羽岡 アニメの劇伴ですと、実験的な音楽を作曲できる機会が多いかもしれません。音楽的にいろんなことをやらせていただける機会が多いので、そういうところにおもしろさを感じます。


─創作活動にあたり、影響を受けた作品は?


羽岡 アニメ作品では「風の谷のナウシカ」(1984)と「天空の城ラピュタ」(1986)は、原点というか、作品的にも音楽的に元になっている気がします。特に「ナウシカ」は、僕が小学校低学年の時に上映されて、とても印象に残りました。


それほどしっかりストーリーを理解できたわけではありませんが、それでもとても感動し、そして久石譲さんの魅力的な音楽は、作曲に興味を持つきっかけのひとつになりました。僕は当時、まだ楽器を習っていませんでしたが、親の仕事の関係で家にピアノやシンセサイザー等たくさんの楽器があったので、「ナウシカ」や「ラピュタ」の音楽を弾いてみたりしていました。そういうことをしているうちにだんだんと、作曲みたいなことをするようになっていきました。

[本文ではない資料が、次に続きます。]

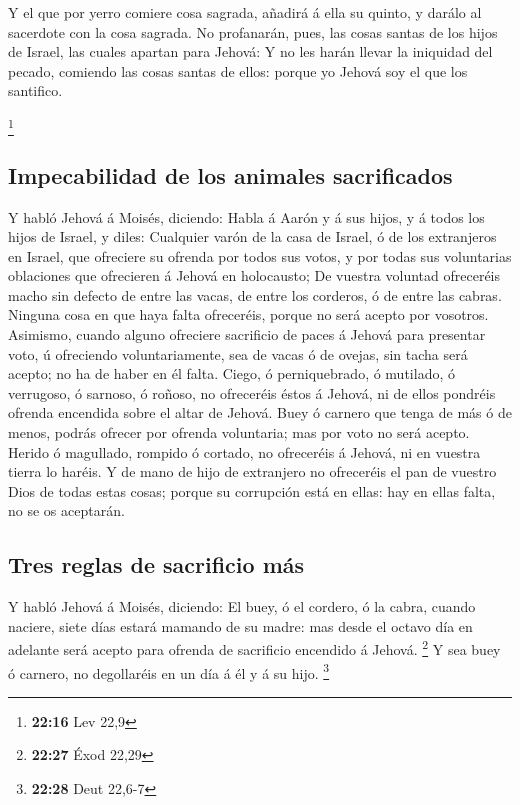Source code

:  Y el que por yerro comiere cosa sagrada, añadirá á ella su
quinto, y darálo al sacerdote con la cosa sagrada.  No
profanarán, pues, las cosas santas de los hijos de Israel, las cuales
apartan para Jehová:  Y no les harán llevar la iniquidad
del pecado, comiendo las cosas santas de ellos: porque yo Jehová soy el
que los santifico.

\footnote{\textbf{22:16} Lev 22,9}

\hypertarget{impecabilidad-de-los-animales-sacrificados}{%
\subsection{Impecabilidad de los animales
sacrificados}\label{impecabilidad-de-los-animales-sacrificados}}

 Y habló Jehová á Moisés, diciendo:  Habla á
Aarón y á sus hijos, y á todos los hijos de Israel, y diles: Cualquier
varón de la casa de Israel, ó de los extranjeros en Israel, que
ofreciere su ofrenda por todos sus votos, y por todas sus voluntarias
oblaciones que ofrecieren á Jehová en holocausto;  De
vuestra voluntad ofreceréis macho sin defecto de entre las vacas, de
entre los corderos, ó de entre las cabras.  Ninguna cosa en
que haya falta ofreceréis, porque no será acepto por vosotros.
 Asimismo, cuando alguno ofreciere sacrificio de paces á
Jehová para presentar voto, ú ofreciendo voluntariamente, sea de vacas ó
de ovejas, sin tacha será acepto; no ha de haber en él falta.
 Ciego, ó perniquebrado, ó mutilado, ó verrugoso, ó
sarnoso, ó roñoso, no ofreceréis éstos á Jehová, ni de ellos pondréis
ofrenda encendida sobre el altar de Jehová.  Buey ó carnero
que tenga de más ó de menos, podrás ofrecer por ofrenda voluntaria; mas
por voto no será acepto.  Herido ó magullado, rompido ó
cortado, no ofreceréis á Jehová, ni en vuestra tierra lo haréis.
 Y de mano de hijo de extranjero no ofreceréis el pan de
vuestro Dios de todas estas cosas; porque su corrupción está en ellas:
hay en ellas falta, no se os aceptarán.

\hypertarget{tres-reglas-de-sacrificio-muxe1s}{%
\subsection{Tres reglas de sacrificio
más}\label{tres-reglas-de-sacrificio-muxe1s}}

 Y habló Jehová á Moisés, diciendo:  El buey,
ó el cordero, ó la cabra, cuando naciere, siete días estará mamando de
su madre: mas desde el octavo día en adelante será acepto para ofrenda
de sacrificio encendido á Jehová. \footnote{\textbf{22:27} Éxod 22,29}
 Y sea buey ó carnero, no degollaréis en un día á él y á su
hijo. \footnote{\textbf{22:28} Deut 22,6-7}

─現在は、月にどのくらい音楽を聴いているのでしょうか?


羽岡 幅広くはまだまだできていないかもしれませんが、仕事の打ち合わせや雑談で監督やプロデューサーから出てきた作品は、積極的に観たり聴いたりするようにしています。必ずしも自分の作品に生かすことができるというわけでもないのですが、監督やプロデューサーといったクリエイターの方々が、何を観て何を感じているのか、できれば知っておきたいと思っています。

「物語」シリーズで気をつけた「語りのテンション」


─お得意なジャンルや音作りはありますか? たとえば「花物語」(2014)では、短いピアノモチーフを用いて、多様なシーンの音景を作っておられました。駿河と蠟花の緊迫した1on1で使用された「バスケットボール」、影絵を使った蠟花の相談者エピソード「ナンバーゼロイチ」、駿河と阿良々木の再会を彩った「タイミングのいい奴」、水であふれたバスケットコートの不気味さを表した「想定外」などが印象的です。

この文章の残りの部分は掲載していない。